AI gaydar can accurately determine sexuality from a photo
Facial detection technology is usually used to identify individuals for the purposes of crime prevention, or as a biometric security method. But a paper published by Stanford University -- entitled simply "Deep neural networks are more accurate than humans at detecting sexual orientation from facial images" -- shows that it could also be used to determine people's sexuality.
Using AI and deep neural networks, algorithms have been shown to have a far better gaydar than people. Working with a sample of more than 35,000 photographs, the system was able to correctly determine whether individuals were gay or straight with staggering accuracy -- 81 percent of men and 74 percent of women. While on one hand the results are impressive, there are also ethical concerns.

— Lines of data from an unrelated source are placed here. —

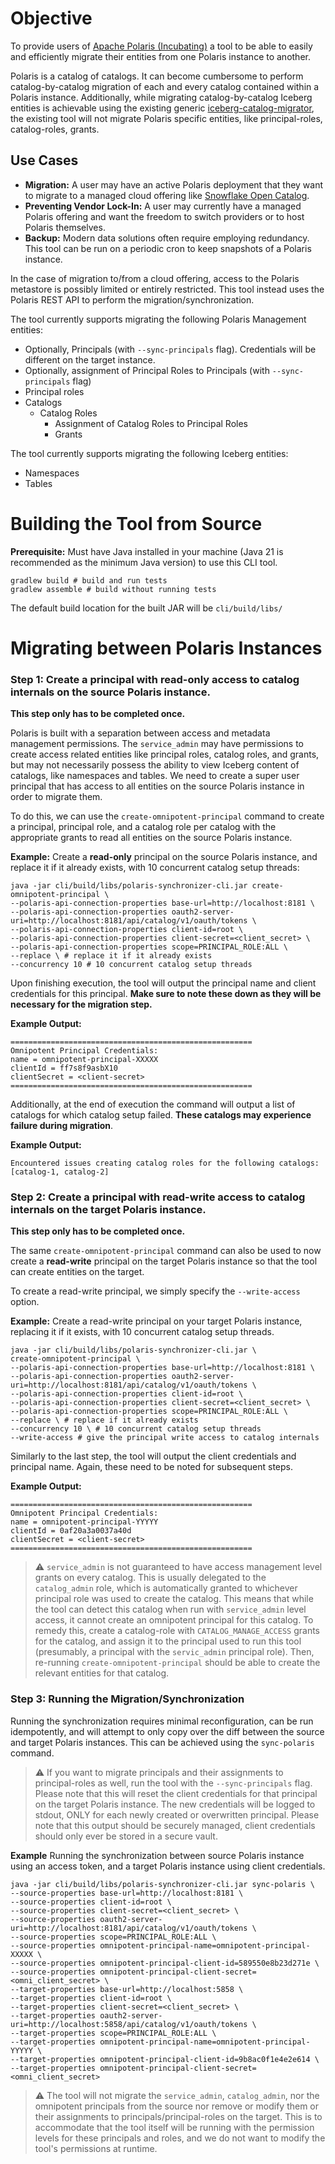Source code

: # Objective

To provide users of [Apache Polaris (Incubating)](https://github.com/apache/polaris) a tool to be able to easily and efficiently
migrate their entities from one Polaris instance to another.

Polaris is a catalog of catalogs. It can become cumbersome to perform catalog-by-catalog migration of each and every catalog contained
within a Polaris instance. Additionally, while migrating catalog-by-catalog Iceberg entities is achievable using the
existing generic [iceberg-catalog-migrator](../iceberg-catalog-migrator/README.md), the existing tool will not migrate
Polaris specific entities, like principal-roles, catalog-roles, grants.

## Use Cases
* **Migration:** A user may have an active Polaris deployment that they want to migrate to a managed cloud offering like
  [Snowflake Open Catalog](https://www.snowflake.com/en/product/features/open-catalog/).
* **Preventing Vendor Lock-In:** A user may currently have a managed Polaris offering and want the freedom to switch providers or to host Polaris themselves.
* **Backup:** Modern data solutions often require employing redundancy. This tool can be run on a periodic cron to keep snapshots of a Polaris instance.

In the case of migration to/from a cloud offering, access to the Polaris metastore is possibly limited or entirely restricted. 
This tool instead uses the Polaris REST API to perform the migration/synchronization.

The tool currently supports migrating the following Polaris Management entities:
* Optionally, Principals (with `--sync-principals` flag). Credentials will be different on the target instance.
* Optionally, assignment of Principal Roles to Principals (with `--sync-principals` flag)
* Principal roles
* Catalogs
  * Catalog Roles
    * Assignment of Catalog Roles to Principal Roles
    * Grants

The tool currently supports migrating the following Iceberg entities:
* Namespaces
* Tables

# Building the Tool from Source

**Prerequisite:** Must have Java installed in your machine (Java 21 is recommended as the minimum Java version) to use this CLI tool.

```
gradlew build # build and run tests
gradlew assemble # build without running tests
```

The default build location for the built JAR will be `cli/build/libs/`

# Migrating between Polaris Instances

### Step 1: Create a principal with read-only access to catalog internals on the source Polaris instance.

**This step only has to be completed once.**

Polaris is built with a separation between access and metadata management permissions. The `service_admin`
may have permissions to create access related entities like principal roles, catalog roles, and grants, but may not necessarily
possess the ability to view Iceberg content of catalogs, like namespaces and tables. We need to create a super user principal
that has access to all entities on the source Polaris instance in order to migrate them.

To do this, we can use the `create-omnipotent-principal` command to create a principal, principal role,
and a catalog role per catalog with the appropriate grants to read all entities on the source Polaris instance.

**Example:** Create a **read-only** principal on the source Polaris instance, and replace it if it already exists,
with 10 concurrent catalog setup threads:
```
java -jar cli/build/libs/polaris-synchronizer-cli.jar create-omnipotent-principal \
--polaris-api-connection-properties base-url=http://localhost:8181 \
--polaris-api-connection-properties oauth2-server-uri=http://localhost:8181/api/catalog/v1/oauth/tokens \
--polaris-api-connection-properties client-id=root \
--polaris-api-connection-properties client-secret=<client_secret> \
--polaris-api-connection-properties scope=PRINCIPAL_ROLE:ALL \
--replace \ # replace it if it already exists
--concurrency 10 # 10 concurrent catalog setup threads
```

Upon finishing execution, the tool will output the principal name and client credentials for this
principal. **Make sure to note these down as they will be necessary for the migration step.**

**Example Output:**
```
======================================================
Omnipotent Principal Credentials:
name = omnipotent-principal-XXXXX
clientId = ff7s8f9asbX10
clientSecret = <client-secret>
======================================================
```

Additionally, at the end of execution the command will output a list of catalogs for which catalog setup failed.
**These catalogs may experience failure during migration**.

**Example Output:**
```
Encountered issues creating catalog roles for the following catalogs: [catalog-1, catalog-2]
```

### Step 2: Create a principal with read-write access to catalog internals on the target Polaris instance.

**This step only has to be completed once.**

The same `create-omnipotent-principal` command can also be used to now create a **read-write** principal on the target
Polaris instance so that the tool can create entities on the target.

To create a read-write principal, we simply specify the `--write-access` option.

**Example:** Create a read-write principal on your target Polaris instance, replacing it if it exists, with 10 concurrent
catalog setup threads.
```
java -jar cli/build/libs/polaris-synchronizer-cli.jar \
create-omnipotent-principal \
--polaris-api-connection-properties base-url=http://localhost:8181 \
--polaris-api-connection-properties oauth2-server-uri=http://localhost:8181/api/catalog/v1/oauth/tokens \
--polaris-api-connection-properties client-id=root \
--polaris-api-connection-properties client-secret=<client_secret> \
--polaris-api-connection-properties scope=PRINCIPAL_ROLE:ALL \
--replace \ # replace if it already exists
--concurrency 10 \ # 10 concurrent catalog setup threads
--write-access # give the principal write access to catalog internals
```

Similarly to the last step, the tool will output the client credentials and principal name. Again, these need to be noted
for subsequent steps.

**Example Output:**
```
======================================================
Omnipotent Principal Credentials:
name = omnipotent-principal-YYYYY
clientId = 0af20a3a0037a40d
clientSecret = <client-secret>
======================================================
```

> :warning: `service_admin` is not guaranteed to have access management level grants on every catalog. This is usually
> delegated to the `catalog_admin` role, which is automatically granted to whichever principal role was used to create
> the catalog. This means that while the tool can detect this catalog when run with `service_admin` level access,
> it cannot create an omnipotent principal for this catalog. To remedy this, create a catalog-role with `CATALOG_MANAGE_ACCESS`
> grants for the catalog, and assign it to the principal used to run this tool (presumably, a principal with the `servic_admin`
> principal role). Then, re-running `create-omnipotent-principal` should be able to create the relevant entities for that catalog.

### Step 3: Running the Migration/Synchronization

Running the synchronization requires minimal reconfiguration, can be run idempotently, and will attempt to only copy over the
diff between the source and target Polaris instances. This can be achieved using the `sync-polaris` command.

> :warning: If you want to migrate principals and their assignments to principal-roles as well, run the tool with the
> `--sync-principals` flag. Please note that this will reset the client credentials for that principal on the target 
> Polaris instance. The new credentials will be logged to stdout, ONLY for each newly created or overwritten principal. 
> Please note that this output should be securely managed, client credentials should only ever be stored in a secure vault.

**Example** Running the synchronization between source Polaris instance using an access token, and a target Polaris instance
using client credentials.
```
java -jar cli/build/libs/polaris-synchronizer-cli.jar sync-polaris \
--source-properties base-url=http://localhost:8181 \
--source-properties client-id=root \
--source-properties client-secret=<client_secret> \
--source-properties oauth2-server-uri=http://localhost:8181/api/catalog/v1/oauth/tokens \
--source-properties scope=PRINCIPAL_ROLE:ALL \
--source-properties omnipotent-principal-name=omnipotent-principal-XXXXX \
--source-properties omnipotent-principal-client-id=589550e8b23d271e \
--source-properties omnipotent-principal-client-secret=<omni_client_secret> \
--target-properties base-url=http://localhost:5858 \
--target-properties client-id=root \
--target-properties client-secret=<client_secret> \
--target-properties oauth2-server-uri=http://localhost:5858/api/catalog/v1/oauth/tokens \
--target-properties scope=PRINCIPAL_ROLE:ALL \
--target-properties omnipotent-principal-name=omnipotent-principal-YYYYY \
--target-properties omnipotent-principal-client-id=9b8ac0f1e4e2e614 \
--target-properties omnipotent-principal-client-secret=<omni_client_secret>
```

> :warning: The tool will not migrate the `service_admin`, `catalog_admin`, nor the omnipotent principals from the source
> nor remove or modify them or their assignments to principals/principal-roles on the target. This is to accommodate that 
> the tool itself will be running with the permission levels for these principals and roles, and we do not want to modify 
> the tool's permissions at runtime.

The ability of the system to correctly identify gay and straight men and women is significantly better than the normal human prediction rate. The human gaydar was shown to yield a success rate of around 61 percent for men and 54 percent for women. The research by Michal Kosinski and Yilun Wang shows that AI is able to pick up on subtle differences in facial structure between gay and straight people.
The report, published in Journal of Personality and Social Psychology and also made publicly available on Open Science Framework, used publicly available images from a dating website -- the first of the ethical issues some may spot with the research.
Using a piece of software called VGG-Face, the photographs were scanned and assigned a number and an algorithm used to predict sexuality (which was then compared to the sexual orientation declared on the dating website). The Economist explains:
When shown one photo each of a gay and straight man, both chosen at random, the model distinguished between them correctly 81 percent of the time. When shown five photos of each man, it attributed sexuality correctly 91 percent of the time. The model performed worse with women, telling gay and straight apart with 71 percent accuracy after looking at one photo, and 83% accuracy after five. In both cases the level of performance far outstrips human ability to make this distinction. Using the same images, people could tell gay from straight 61 percent of the time for men, and 54 percent of the time for women. This aligns with research which suggests humans can determine sexuality from faces at only just better than chance.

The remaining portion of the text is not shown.